I will divide the question in two parts to make the reading easier:
1) Background;
2) Problem.

In the first part, I will show how I usually approach the proof that a sequence converge to a certain limit with an example, hopefully to get if what I am doing is right or wrong. In the second part I will show my "proof" of a wrong statement, hoping to see what's wrong there for sure.

1) BACKGROUND

Let's assume the definition of the limit of a sequence (just to agree on the notation - with $M$ written as $M(\epsilon)$ to emphasize that it can be depend on $\epsilon$)

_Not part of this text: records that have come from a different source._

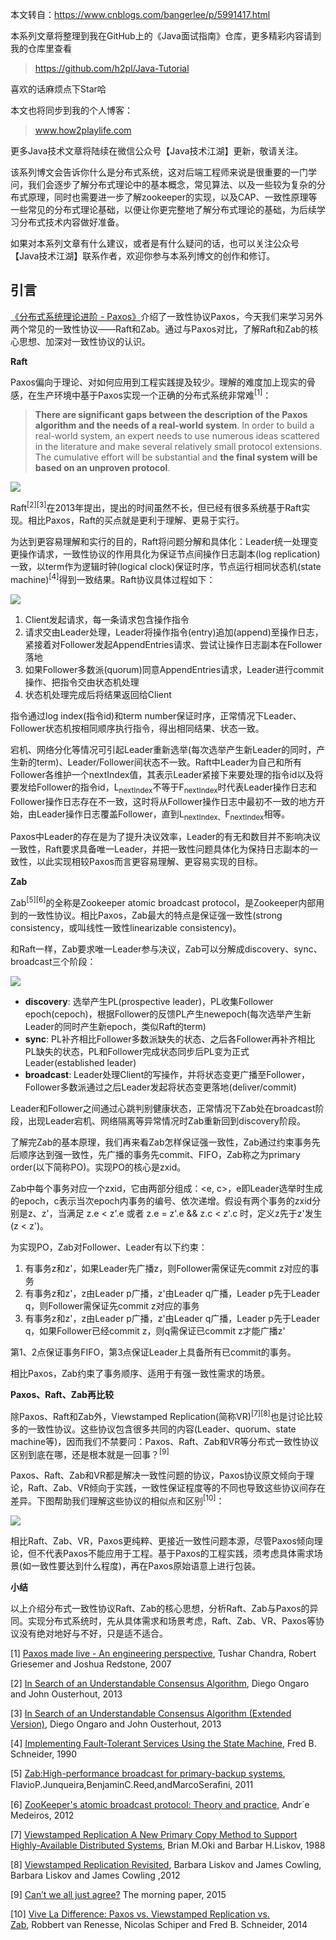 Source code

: 本文转自：https://www.cnblogs.com/bangerlee/p/5991417.html

本系列文章将整理到我在GitHub上的《Java面试指南》仓库，更多精彩内容请到我的仓库里查看
> https://github.com/h2pl/Java-Tutorial

喜欢的话麻烦点下Star哈

本文也将同步到我的个人博客：
> www.how2playlife.com

更多Java技术文章将陆续在微信公众号【Java技术江湖】更新，敬请关注。

该系列博文会告诉你什么是分布式系统，这对后端工程师来说是很重要的一门学问，我们会逐步了解分布式理论中的基本概念，常见算法、以及一些较为复杂的分布式原理，同时也需要进一步了解zookeeper的实现，以及CAP、一致性原理等一些常见的分布式理论基础，以便让你更完整地了解分布式理论的基础，为后续学习分布式技术内容做好准备。

如果对本系列文章有什么建议，或者是有什么疑问的话，也可以关注公众号【Java技术江湖】联系作者，欢迎你参与本系列博文的创作和修订。

<!-- more -->

## **引言**

[《分布式系统理论进阶 - Paxos》](http://www.cnblogs.com/bangerlee/p/5655754.html)介绍了一致性协议Paxos，今天我们来学习另外两个常见的一致性协议——Raft和Zab。通过与Paxos对比，了解Raft和Zab的核心思想、加深对一致性协议的认识。

**Raft**

Paxos偏向于理论、对如何应用到工程实践提及较少。理解的难度加上现实的骨感，在生产环境中基于Paxos实现一个正确的分布式系统非常难<sup>[1]</sup>：

> **There are significant gaps between the description of the Paxos algorithm and the needs of a real-world system**. In order to build a real-world system, an expert needs to use numerous ideas scattered in the literature and make several relatively small protocol extensions. The cumulative effort will be substantial and **the final system will be based on an unproven protocol**.

![](https://images2015.cnblogs.com/blog/116770/201610/116770-20161023233740326-287853098.png)

Raft<sup>[2][3]</sup>在2013年提出，提出的时间虽然不长，但已经有很多系统基于Raft实现。相比Paxos，Raft的买点就是更利于理解、更易于实行。

为达到更容易理解和实行的目的，Raft将问题分解和具体化：Leader统一处理变更操作请求，一致性协议的作用具化为保证节点间操作日志副本(log replication)一致，以term作为逻辑时钟(logical clock)保证时序，节点运行相同状态机(state machine)<sup>[4]</sup>得到一致结果。Raft协议具体过程如下：

![](https://images2015.cnblogs.com/blog/116770/201610/116770-20161024005549560-244386650.png)

1.  Client发起请求，每一条请求包含操作指令
2.  请求交由Leader处理，Leader将操作指令(entry)追加(append)至操作日志，紧接着对Follower发起AppendEntries请求、尝试让操作日志副本在Follower落地
3.  如果Follower多数派(quorum)同意AppendEntries请求，Leader进行commit操作、把指令交由状态机处理
4.  状态机处理完成后将结果返回给Client

指令通过log index(指令id)和term number保证时序，正常情况下Leader、Follower状态机按相同顺序执行指令，得出相同结果、状态一致。

宕机、网络分化等情况可引起Leader重新选举(每次选举产生新Leader的同时，产生新的term)、Leader/Follower间状态不一致。Raft中Leader为自己和所有Follower各维护一个nextIndex值，其表示Leader紧接下来要处理的指令id以及将要发给Follower的指令id，L<sub>nextIndex</sub>不等于F<sub>nextIndex</sub>时代表Leader操作日志和Follower操作日志存在不一致，这时将从Follower操作日志中最初不一致的地方开始，由Leader操作日志覆盖Follower，直到L<sub>nextIndex、</sub>F<sub>nextIndex</sub>相等。

Paxos中Leader的存在是为了提升决议效率，Leader的有无和数目并不影响决议一致性，Raft要求具备唯一Leader，并把一致性问题具体化为保持日志副本的一致性，以此实现相较Paxos而言更容易理解、更容易实现的目标。

**Zab**

Zab<sup>[5][6]</sup>的全称是Zookeeper atomic broadcast protocol，是Zookeeper内部用到的一致性协议。相比Paxos，Zab最大的特点是保证强一致性(strong consistency，或叫线性一致性linearizable consistency)。

和Raft一样，Zab要求唯一Leader参与决议，Zab可以分解成discovery、sync、broadcast三个阶段：

![](https://images2015.cnblogs.com/blog/116770/201610/116770-20161025133734734-658183229.jpg)

*   **discovery**: 选举产生PL(prospective leader)，PL收集Follower epoch(cepoch)，根据Follower的反馈PL产生newepoch(每次选举产生新Leader的同时产生新epoch，类似Raft的term)
*   **sync**: PL补齐相比Follower多数派缺失的状态、之后各Follower再补齐相比PL缺失的状态，PL和Follower完成状态同步后PL变为正式Leader(established leader)
*   **broadcast**: Leader处理Client的写操作，并将状态变更广播至Follower，Follower多数派通过之后Leader发起将状态变更落地(deliver/commit)

Leader和Follower之间通过心跳判别健康状态，正常情况下Zab处在broadcast阶段，出现Leader宕机、网络隔离等异常情况时Zab重新回到discovery阶段。

了解完Zab的基本原理，我们再来看Zab怎样保证强一致性，Zab通过约束事务先后顺序达到强一致性，先广播的事务先commit、FIFO，Zab称之为primary order(以下简称PO)。实现PO的核心是zxid。

Zab中每个事务对应一个zxid，它由两部分组成：<e, c>，e即Leader选举时生成的epoch，c表示当次epoch内事务的编号、依次递增。假设有两个事务的zxid分别是z、z'，当满足 z.e < z'.e 或者 z.e = z'.e && z.c < z'.c 时，定义z先于z'发生(z < z')。

为实现PO，Zab对Follower、Leader有以下约束：

1.  有事务z和z'，如果Leader先广播z，则Follower需保证先commit z对应的事务
2.  有事务z和z'，z由Leader p广播，z'由Leader q广播，Leader p先于Leader q，则Follower需保证先commit z对应的事务
3.  有事务z和z'，z由Leader p广播，z'由Leader q广播，Leader p先于Leader q，如果Follower已经commit z，则q需保证已commit z才能广播z'

第1、2点保证事务FIFO，第3点保证Leader上具备所有已commit的事务。

相比Paxos，Zab约束了事务顺序、适用于有强一致性需求的场景。

**Paxos、Raft、Zab再比较**

除Paxos、Raft和Zab外，Viewstamped Replication(简称VR)<sup>[7][8]</sup>也是讨论比较多的一致性协议。这些协议包含很多共同的内容(Leader、quorum、state machine等)，因而我们不禁要问：Paxos、Raft、Zab和VR等分布式一致性协议区别到底在哪，还是根本就是一回事？<sup>[9]</sup>

Paxos、Raft、Zab和VR都是解决一致性问题的协议，Paxos协议原文倾向于理论，Raft、Zab、VR倾向于实践，一致性保证程度等的不同也导致这些协议间存在差异。下图帮助我们理解这些协议的相似点和区别<sup>[10]</sup>：

![](https://images2015.cnblogs.com/blog/116770/201610/116770-20161025213003515-974965973.jpg)

相比Raft、Zab、VR，Paxos更纯粹、更接近一致性问题本源，尽管Paxos倾向理论，但不代表Paxos不能应用于工程。基于Paxos的工程实践，须考虑具体需求场景(如一致性要达到什么程度)，再在Paxos原始语意上进行包装。

**小结**

以上介绍分布式一致性协议Raft、Zab的核心思想，分析Raft、Zab与Paxos的异同。实现分布式系统时，先从具体需求和场景考虑，Raft、Zab、VR、Paxos等协议没有绝对地好与不好，只是适不适合。

[1] [Paxos made live - An engineering perspective](http://www.cs.utexas.edu/users/lorenzo/corsi/cs380d/papers/paper2-1.pdf), Tushar Chandra, Robert Griesemer and Joshua Redstone, 2007

[2] [In Search of an Understandable Consensus Algorithm](http://files.catwell.info/misc/mirror/raft/raft.pdf), Diego Ongaro and John Ousterhout, 2013

[3] [In Search of an Understandable Consensus Algorithm (Extended Version)](https://www.baidu.com/link?url=59S8Pf5DhEUcoYrNaNCLLF9d-rKeHrakboBuYcNcn86jxgxEIH-LzSzP_isdeyhTA3hkn7AYn64x1KCNAvSy22SJEMKGlqG5Ypum8iTcd9AT2QQwHoHAwVuTR7yBFc4n&wd=&eqid=8c4a598b000007f000000006580cec0c), Diego Ongaro and John Ousterhout, 2013

[4] [Implementing Fault-Tolerant Services Using the State Machine](http://www.infosys.tuwien.ac.at/teaching/courses/AdvancedDistributedSystems/download/1990_Schneider_Implementing%20fault-tolerant%20services%20using%20the%20state%20machine%20approach.pdf), Fred B. Schneider, 1990

[5] [Zab:High-performance broadcast for primary-backup systems](http://www.cs.cornell.edu/courses/cs6452/2012sp/papers/zab-ieee.pdf), FlavioP.Junqueira,BenjaminC.Reed,andMarcoSeraﬁni, 2011

[6] [ZooKeeper's atomic broadcast protocol: Theory and practice](http://www.tcs.hut.fi/Studies/T-79.5001/reports/2012-deSouzaMedeiros.pdf), Andr´e Medeiros, 2012

[7] [Viewstamped Replication A New Primary Copy Method to Support Highly-Available Distributed Systems](http://pmg.csail.mit.edu/papers/vr.pdf), Brian M.Oki and Barbar H.Liskov, 1988

[8] [Viewstamped Replication Revisited](http://pmg.csail.mit.edu/papers/vr-revisited.pdf), Barbara Liskov and James Cowling, Barbara Liskov and James Cowling ,2012

[9] [Can’t we all just agree?](https://blog.acolyer.org/2015/03/01/cant-we-all-just-agree/) The morning paper, 2015

[10] [Vive La Difference: Paxos vs. Viewstamped Replication vs. Zab](https://arxiv.org/pdf/1309.5671.pdf), Robbert van Renesse, Nicolas Schiper and Fred B. Schneider, 2014



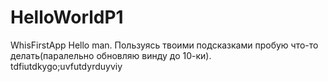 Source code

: # HelloWorldP1
WhisFirstApp
Hello man.
Пользуясь твоими подсказками пробую что-то делать(паралельно обновляю винду до 10-ки).
tdfiutdkygo;uvfutdyrduyviy
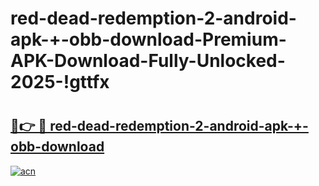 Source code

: # red-dead-redemption-2-android-apk-+-obb-download-Premium-APK-Download-Fully-Unlocked-2025-!gttfx

# <h2><a href="https://ulc3u3.esa.edu.pl?title=red-dead-redemption-2-android-apk-+-obb-download&ref=gttfx">🔗👉 🔴 red-dead-redemption-2-android-apk-+-obb-download</a></h2>

[![acn](https://github.com/user-attachments/assets/0f9c940e-d8b0-45ae-aac7-cd30a18b3e1c)](https://ulc3u3.esa.edu.pl?title=red-dead-redemption-2-android-apk-+-obb-download&ref=gttfx)

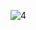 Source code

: ![4](https://user-images.githubusercontent.com/82725681/202520286-9a0249c2-8882-4639-8f3e-1f661f89c0b5.png)
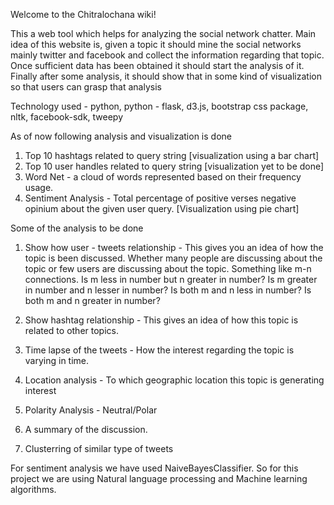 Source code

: Welcome to the Chitralochana wiki!

This a web tool which helps for analyzing the social network chatter. Main idea of this website is, given a topic it should mine the social networks mainly twitter and facebook and collect the information regarding that topic. Once sufficient data has been obtained it should start the analysis of it. Finally after some analysis, it should show that in some kind of visualization so that users can grasp that analysis

Technology used - python, python - flask, d3.js, bootstrap css package, nltk, facebook-sdk, tweepy

As of now following analysis and visualization is done
1. Top 10 hashtags related to query string [visualization using a bar chart]
2. Top 10 user handles related to query string [visualization yet to be done]
3. Word Net - a cloud of words represented based on their frequency usage.
4. Sentiment Analysis - Total percentage of positive verses negative opinium about the given user query. [Visualization using pie chart]

Some of the analysis to be done
1. Show how user - tweets relationship - This gives you an idea of how the topic is been discussed. Whether many people are discussing about the topic or few users are discussing about the topic. Something like m-n connections. Is m less in number but n greater in number? Is m greater in number and n lesser in number? Is both m and n less in number? Is both m and n greater in number?

2. Show hashtag relationship - This gives an idea of how this topic is related to other topics.

3. Time lapse of the tweets -  How the interest regarding the topic is varying in time.

4. Location analysis - To which geographic location this topic is generating interest

5. Polarity Analysis - Neutral/Polar

10. A summary of the discussion.

11. Clusterring of similar type of tweets

For sentiment analysis we have used NaiveBayesClassifier. So for this project we are using Natural language processing and Machine learning algorithms.


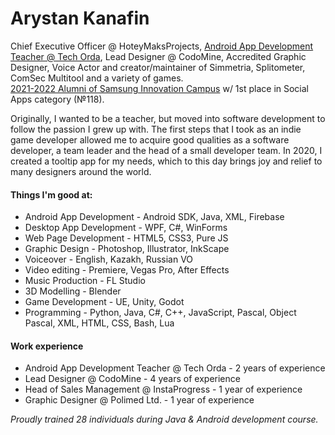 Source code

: <h1>Arystan Kanafin</h1>

Chief Executive Officer @ HoteyMaksProjects, <a href="https://astanahub.com/ru/techorda/course/232/">Android App Development Teacher @ Tech Orda</a>, Lead Designer @ CodoMine, Accredited Graphic Designer, Voice Actor and creator/maintainer of Simmetria, Splitometer, ComSec Multitool and a variety of games.
<br><a href="https://samsung-campus.kz/certificate">2021-2022 Alumni of Samsung Innovation Campus</a> w/ 1st place in Social Apps category (№118). 

Originally, I wanted to be a teacher, but moved into software development to follow the passion I grew up with. The first steps that I took as an indie game developer allowed me to acquire good qualities as a software developer, a team leader and the head of a small developer team. In 2020, I created a tooltip app for my needs, which to this day brings joy and relief to many designers around the world.

<h4>Things I'm good at:</h4>
<ul>
  <li>Android App Development - Android SDK, Java, XML, Firebase</li>
  <li>Desktop App Development - WPF, C#, WinForms</li>
  <li>Web Page Development - HTML5, CSS3, Pure JS</li>
  <li>Graphic Design - Photoshop, Illustrator, InkScape</li>
  <li>Voiceover - English, Kazakh, Russian VO</li>
  <li>Video editing - Premiere, Vegas Pro, After Effects</li>
  <li>Music Production - FL Studio</li>
  <li>3D Modelling - Blender</li>
  <li>Game Development - UE, Unity, Godot</li>
  <li>Programming - Python, Java, C#, C++, JavaScript, Pascal, Object Pascal, XML, HTML, CSS, Bash, Lua</li>
</ul>

<h4>Work experience</h4>
<ul>
  <li>Android App Development Teacher @ Tech Orda - 2 years of experience</li>
  <li>Lead Designer @ CodoMine - 4 years of experience</li>
  <li>Head of Sales Management @ InstaProgress - 1 year of experience</li>
  <li>Graphic Designer @ Polimed Ltd. - 1 year of experience</li>
</ul>

<i>Proudly trained 28 individuals during Java & Android development course.</i>
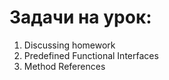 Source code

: # Задачи на урок:
1. Discussing homework
1. Predefined Functional Interfaces
3. Method References











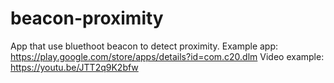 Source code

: # beacon-proximity
App that use bluethoot beacon to detect proximity.
Example app: https://play.google.com/store/apps/details?id=com.c20.dlm
Video example: https://youtu.be/JTT2q9K2bfw
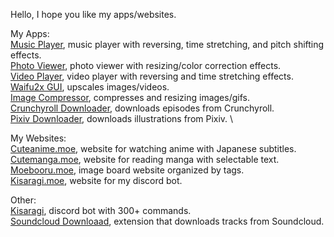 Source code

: Hello, I hope you like my apps/websites.

My Apps: \
[Music Player](https://github.com/Tenpi/Music-Player), music player with reversing, time stretching, and pitch shifting effects. \
[Photo Viewer](https://github.com/Tenpi/Photo-Viewer), photo viewer with resizing/color correction effects. \
[Video Player](https://github.com/Tenpi/Video-Player), video player with reversing and time stretching effects. \
[Waifu2x GUI](https://github.com/Tenpi/Waifu2x-GUI), upscales images/videos. \
[Image Compressor](https://github.com/Tenpi/Image-Compressor), compresses and resizing images/gifs. \
[Crunchyroll Downloader](https://github.com/Tenpi/Crunchyroll-Downloader), downloads episodes from Crunchyroll. \
[Pixiv Downloader](https://github.com/Tenpi/Pixiv-Downloader), downloads illustrations from Pixiv. \

My Websites: \
[Cuteanime.moe](https://github.com/Tenpi/Cuteanime.moe), website for watching anime with Japanese subtitles. \
[Cutemanga.moe](https://github.com/Tenpi/Cutemanga.moe), website for reading manga with selectable text. \
[Moebooru.moe](https://github.com/Tenpi/Moebooru.moe), image board website organized by tags. \
[Kisaragi.moe](https://github.com/Tenpi/Kisaragi.moe), website for my discord bot.

Other: \
[Kisaragi](https://github.com/Tenpi/Kisaragi), discord bot with 300+ commands. \
[Soundcloud Downloaad](https://github.com/Tenpi/soundcloud-download), extension that downloads tracks from Soundcloud.
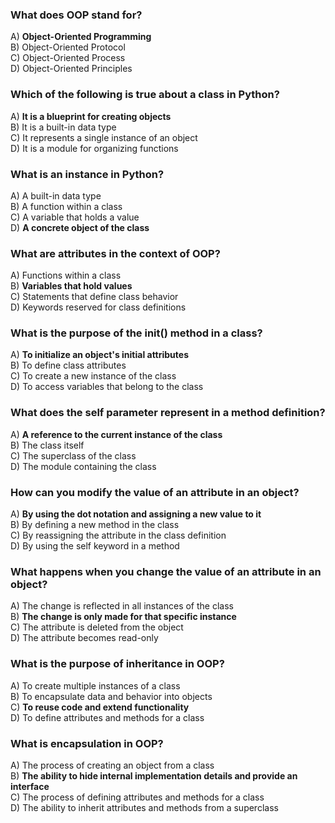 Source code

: ### What does OOP stand for?

   A) **Object-Oriented Programming**  
   B) Object-Oriented Protocol  
   C) Object-Oriented Process  
   D) Object-Oriented Principles  

### Which of the following is true about a class in Python?

   A) **It is a blueprint for creating objects**  
   B) It is a built-in data type  
   C) It represents a single instance of an object  
   D) It is a module for organizing functions  

### What is an instance in Python?

   A) A built-in data type  
   B) A function within a class  
   C) A variable that holds a value  
   D) **A concrete object of the class**  

### What are attributes in the context of OOP?

   A) Functions within a class  
   B) **Variables that hold values**  
   C) Statements that define class behavior  
   D) Keywords reserved for class definitions  

### What is the purpose of the __init__() method in a class?

   A) **To initialize an object's initial attributes**  
   B) To define class attributes  
   C) To create a new instance of the class  
   D) To access variables that belong to the class  

### What does the self parameter represent in a method definition?

   A) **A reference to the current instance of the class**  
   B) The class itself  
   C) The superclass of the class  
   D) The module containing the class  

### How can you modify the value of an attribute in an object?

   A) **By using the dot notation and assigning a new value to it**  
   B) By defining a new method in the class  
   C) By reassigning the attribute in the class definition  
   D) By using the self keyword in a method  

### What happens when you change the value of an attribute in an object?

   A) The change is reflected in all instances of the class  
   B) **The change is only made for that specific instance**  
   C) The attribute is deleted from the object  
   D) The attribute becomes read-only  

### What is the purpose of inheritance in OOP?

   A) To create multiple instances of a class  
   B) To encapsulate data and behavior into objects  
   C) **To reuse code and extend functionality**  
   D) To define attributes and methods for a class  

### What is encapsulation in OOP?

   A) The process of creating an object from a class  
   B) **The ability to hide internal implementation details and provide an interface**  
   C) The process of defining attributes and methods for a class  
   D) The ability to inherit attributes and methods from a superclass  
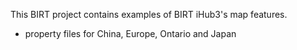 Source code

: This BIRT project contains examples of BIRT iHub3's map features. 
- property files for China, Europe, Ontario and Japan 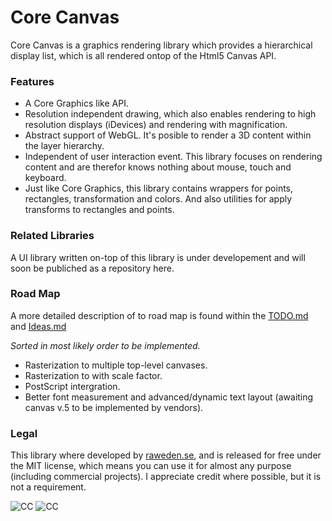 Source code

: # Core Canvas

Core Canvas is a graphics rendering library which provides a hierarchical display list, which is all rendered ontop of the Html5 Canvas API. 

### Features 
* A Core Graphics like API. 
* Resolution independent drawing, which also enables rendering to high resolution displays (iDevices) and rendering with magnification.
* Abstract support of WebGL. It's posible to render a 3D content within the layer hierarchy. 
* Independent of user interaction event. This library focuses on rendering content and are therefor knows nothing about mouse, touch and keyboard.
* Just like Core Graphics, this library contains wrappers for points, rectangles, transformation and colors. And also utilities for apply transforms to rectangles and points.

### Related Libraries

A UI library written on-top of this library is under developement and will soon be publiched as a repository here.

### Road Map
A more detailed description of to road map is found within the [TODO.md](https://github.com/raweden/CoreCanvas/blob/master/TODO.md) and [Ideas.md](https://github.com/raweden/CoreCanvas/blob/master/Ideas.md) 

*Sorted in most likely order to be implemented.*

* Rasterization to multiple top-level canvases.
* Rasterization to with scale factor.
* PostScript intergration.
* Better font measurement and advanced/dynamic text layout (awaiting canvas v.5 to be implemented by vendors).

### Legal

This library where developed by [raweden.se](http://raweden.se), and is released for free under the MIT license, which means you can use it for almost any purpose (including commercial projects). I appreciate credit where possible, but it is not a requirement.

![CC](http://raweden.se/public/github/by.png)  ![CC](http://raweden.se/public/github/sa.png) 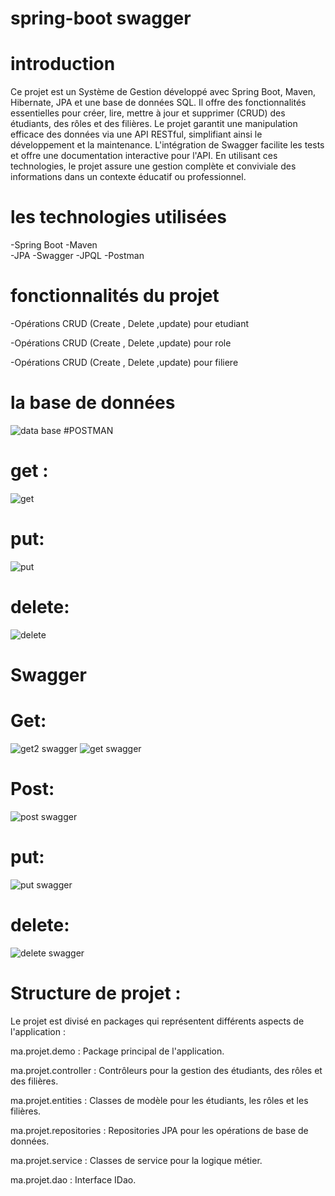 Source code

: # spring-boot swagger 
# introduction
Ce projet est un Système de Gestion développé avec Spring Boot, Maven, Hibernate, JPA et une base de données SQL.
Il offre des fonctionnalités essentielles pour créer, lire, mettre à jour et supprimer (CRUD) des étudiants,
des rôles et des filières. Le projet garantit une manipulation efficace des données via une API RESTful, 
simplifiant ainsi le développement et la maintenance. L'intégration de Swagger facilite les tests
et offre une documentation interactive pour l'API. En utilisant ces technologies, le projet assure une gestion 
complète et conviviale des informations dans un contexte éducatif ou professionnel.
# les technologies utilisées 
-Spring Boot 
-Maven  
-JPA 
-Swagger 
-JPQL
-Postman
# fonctionnalités du projet 
 -Opérations CRUD (Create , Delete ,update) pour etudiant  
 
 -Opérations CRUD (Create , Delete ,update) pour role
 
 -Opérations CRUD (Create , Delete ,update) pour filiere
# la base de données 
![data base](https://github.com/MeryemRACHYQ/spring-boot-swagger-/assets/147452254/a735d56f-129e-4de3-9e46-ccd73becf8db)
#POSTMAN
# get :
![get](https://github.com/MeryemRACHYQ/spring-boot-swagger-/assets/147452254/b7c62ecc-1b92-49ba-9e93-e06d22afa4f0)
# put:
![put](https://github.com/MeryemRACHYQ/spring-boot-swagger-/assets/147452254/d2fe001f-fed5-4165-ad42-2626d5753d52)
# delete:
![delete](https://github.com/MeryemRACHYQ/spring-boot-swagger-/assets/147452254/a53b29ec-dd9f-4b0f-91b8-a8373d058e58)
# Swagger 
# Get:
![get2 swagger](https://github.com/MeryemRACHYQ/spring-boot-swagger-/assets/147452254/9badf7c5-e5d7-4b38-9278-c190c84edb7a)
![get swagger](https://github.com/MeryemRACHYQ/spring-boot-swagger-/assets/147452254/7cf01be4-e817-45ff-a5d4-f8651fa58fee)
# Post:
![post swagger](https://github.com/MeryemRACHYQ/spring-boot-swagger-/assets/147452254/c08e5387-356a-494e-af80-8df9d8f648bb)
# put:
![put swagger](https://github.com/MeryemRACHYQ/spring-boot-swagger-/assets/147452254/c464c893-2f80-4d0b-8a57-c73306015ec8)
# delete:
![delete swagger](https://github.com/MeryemRACHYQ/spring-boot-swagger-/assets/147452254/00e7ec1d-d686-4c70-8338-fe05834fd89f)
# Structure de projet :
Le projet est divisé en packages qui représentent différents aspects de l'application :

ma.projet.demo : Package principal de l'application. 

ma.projet.controller : Contrôleurs pour la gestion des étudiants, des rôles et des filières.

ma.projet.entities : Classes de modèle pour les étudiants, les rôles et les filières.

ma.projet.repositories : Repositories JPA pour les opérations de base de données.

ma.projet.service : Classes de service pour la logique métier.

ma.projet.dao : Interface IDao.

$$ \lim_{n \rightarrow \infty} a_n = \mathcal{l} \Longleftrightarrow \forall \epsilon >0, \exists M(\epsilon) \in \mathbb{N}: \forall m \in \mathbb{N}( m > M(\epsilon) \longrightarrow | a_m - \mathcal{l}|< \epsilon).$$

What I learned is that I should proceed in two steps, assuming the LHS of the previous definition in order to establish the RHS:
i) the "scratch work" (a.k.a. guessing-the-value-of-$M$), that does not appear in the proof,
ii) and the actual proof.

Example

Prove that $\lim_{n \rightarrow \infty} \frac{1}{n} = 0$.

Scratch work:
In order to find $M$, the first thing we have to notice is that

$$ \left| \frac{1}{n}-0 \right| < \epsilon \Longrightarrow \left| \frac{1}{n} \right| < \epsilon \Longrightarrow \frac{1}{n} < \epsilon \Longrightarrow \frac{1}{\epsilon} < n.$$

From this, we will set in the proof that $M= \frac{1}{\epsilon} $.

Proof:
Let $\epsilon >0$ be an arbitrary real number.
Let $M= \frac{1}{\epsilon} $, from which we have that $\epsilon = \frac{1}{M}$.
Let $m$ be an arbitrary natural number, and assume that $m > M$. Thus, $\frac{1}{m} < \frac{1}{M}$. Hence,
$$ \left| \frac{1}{m} - 0 \right| = \left| \frac{1}{m} \right| = \frac{1}{m} < \frac{1}{M} = \epsilon.$$ $\square$

2) PROBLEM

To state it precisely, I do have the feeling that between scratch work and proof, I can prove whatever I want, in particular false statements.

Example

Prove that $\lim_{n \rightarrow \infty} \frac{1}{n} = 1$.

Scratch work:
In order to find $M$, the first thing we have to notice is that

$$ \left| \frac{1}{n}-1 \right| = \left| \frac{1-n}{n} \right| = \frac{1-n}{n} < \epsilon \Longrightarrow n > \frac{1}{1 + \epsilon}.$$

From this, we will set in the proof that $M= \frac{1}{\epsilon + 1} $.

Proof:
Let $\epsilon >0$ be an arbitrary real number.
Let $M= \frac{1}{\epsilon + 1} $, from which we have that $\epsilon = \frac{1-M}{M}$.
Let $m$ be an arbitrary natural number, and assume that $m > M$, that is $m > \frac{1}{\epsilon + 1}$ and $\frac{1}{m} < \frac{1}{M}$.
Hence, from $m > \frac{1}{\epsilon + 1}$ we get that $\frac{1 - m}{m} < \epsilon$, that after some algebraic manipulations gives us

$$ \left| \frac{1}{m} - 1 \right| < \epsilon.$$ $\square$

Some thoughts
There is (or maybe there are) an obvious mistake that I simply cannot see. Rephrasing my problem, I feel that after that I get the value of $M$ out of the scratch work, no matter if it comes from a reasonable limit or not, it's basically done. I assume that $m > M$ and, due to the fact that this implies that $m$ has to be higher than a certain expression with $\epsilon$, I always go back to the original formula, vacously (and wrongly) "proving" the result.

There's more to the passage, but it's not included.